President Bush’s plan to test every student in grades 3-8 annually in reading and mathematics has set off a fierce debate about what those tests should look like.
The disagreement pits America’s history of state and local control of public education against the desire for greater uniformity in reporting student achievement. And its outcome is sure to be the subject of intense negotiations and a major test of the Bush administration’s commitment to its education agenda.
At issue is the amount of flexibility that states should have in designing their testing systems. The National Governors’ Association and the Council of Chief State School Officers, among other groups, argue that states should be allowed to use a mix of state and local assessments to measure annual student progress toward state standards. Anything else, they assert, would constitute an undue federal intrusion into state policymaking, derail states’ education efforts, and cost too much.

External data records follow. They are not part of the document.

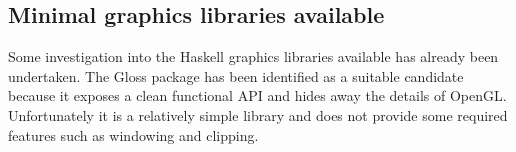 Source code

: \subsection{Minimal graphics libraries available}

Some investigation into the Haskell graphics libraries available has already been undertaken.
The Gloss package has been identified as a suitable candidate because it exposes a clean
functional API and hides away the details of OpenGL. Unfortunately it is a relatively simple
library and does not provide some required features such as windowing and clipping.
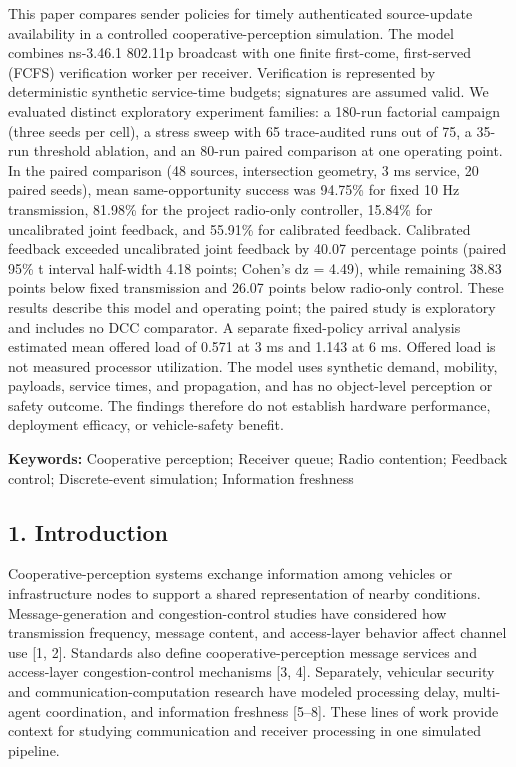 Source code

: \documentclass[
]{article}
\begin{document}
This paper compares sender policies for timely authenticated
source-update availability in a controlled cooperative-perception
simulation. The model combines ns-3.46.1 802.11p broadcast with one
finite first-come, first-served (FCFS) verification worker per receiver.
Verification is represented by deterministic synthetic service-time
budgets; signatures are assumed valid. We evaluated distinct exploratory
experiment families: a 180-run factorial campaign (three seeds per
cell), a stress sweep with 65 trace-audited runs out of 75, a 35-run
threshold ablation, and an 80-run paired comparison at one operating
point. In the paired comparison (48 sources, intersection geometry, 3 ms
service, 20 paired seeds), mean same-opportunity success was 94.75\% for
fixed 10 Hz transmission, 81.98\% for the project radio-only controller,
15.84\% for uncalibrated joint feedback, and 55.91\% for calibrated
feedback. Calibrated feedback exceeded uncalibrated joint feedback by
40.07 percentage points (paired 95\% t interval half-width 4.18 points;
Cohen's dz = 4.49), while remaining 38.83 points below fixed
transmission and 26.07 points below radio-only control. These results
describe this model and operating point; the paired study is exploratory
and includes no DCC comparator. A separate fixed-policy arrival analysis
estimated mean offered load of 0.571 at 3 ms and 1.143 at 6 ms. Offered
load is not measured processor utilization. The model uses synthetic
demand, mobility, payloads, service times, and propagation, and has no
object-level perception or safety outcome. The findings therefore do not
establish hardware performance, deployment efficacy, or vehicle-safety
benefit.

\textbf{Keywords:} Cooperative perception; Receiver queue; Radio
contention; Feedback control; Discrete-event simulation; Information
freshness

\subsection{1. Introduction}\label{introduction}

Cooperative-perception systems exchange information among vehicles or
infrastructure nodes to support a shared representation of nearby
conditions. Message-generation and congestion-control studies have
considered how transmission frequency, message content, and access-layer
behavior affect channel use {[}1, 2{]}. Standards also define
cooperative-perception message services and access-layer
congestion-control mechanisms {[}3, 4{]}. Separately, vehicular security
and communication-computation research have modeled processing delay,
multi-agent coordination, and information freshness {[}5--8{]}. These
lines of work provide context for studying communication and receiver
processing in one simulated pipeline.
\end{document}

But others, including influential members of the business community, say that such a mix of tests in different grades is essentially what Americans have now. Such tests, they contend, do not yield the kind of comparable information that would let parents know how each child is progressing or how schools are performing from year to year.
“My concern is that if we allow for a hodge-podge of tests that are not comparable from grade to grade and are not administered on a statewide basis, then we’ll have no real understanding of whether these federal funds are being used in a way that’s benefiting children,” said Krista Kafer, an education policy analyst for the Washington-based Heritage Foundation, a conservative think tank. “If the testing is not done in a meaningful way, we’re really no better off than we are now.”

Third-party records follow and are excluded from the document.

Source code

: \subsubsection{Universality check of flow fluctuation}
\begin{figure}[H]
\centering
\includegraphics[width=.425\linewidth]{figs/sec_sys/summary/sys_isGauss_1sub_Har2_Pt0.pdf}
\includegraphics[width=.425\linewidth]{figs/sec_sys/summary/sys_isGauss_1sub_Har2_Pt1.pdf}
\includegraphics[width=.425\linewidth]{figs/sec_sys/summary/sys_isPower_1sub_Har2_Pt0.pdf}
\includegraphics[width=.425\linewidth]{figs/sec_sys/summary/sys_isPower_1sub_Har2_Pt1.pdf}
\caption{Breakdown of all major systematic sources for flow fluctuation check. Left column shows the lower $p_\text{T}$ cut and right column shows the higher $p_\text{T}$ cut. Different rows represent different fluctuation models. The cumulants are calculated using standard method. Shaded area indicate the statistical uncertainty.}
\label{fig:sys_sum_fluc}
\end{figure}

Under the administration’s original plan, each state would select or create tests for grades 3-8 that were aligned with its academic standards and that produced comparable data from school to school and grade to grade within a state.
Mr. Bush, who oversaw such a program in Texas, argues that the annual testing is needed for greater accountability in education, as well as to let parents and teachers gauge individual student achievement every year.
The federal government would financially reward states that made the most progress on their state tests, as confirmed by the National Assessment of Educational Progress, a federally mandated testing program. And it would cut aid to administer federal education programs for those that failed to improve. States, districts, and schools also would be responsible for improving test results and closing the achievement gap between groups of students.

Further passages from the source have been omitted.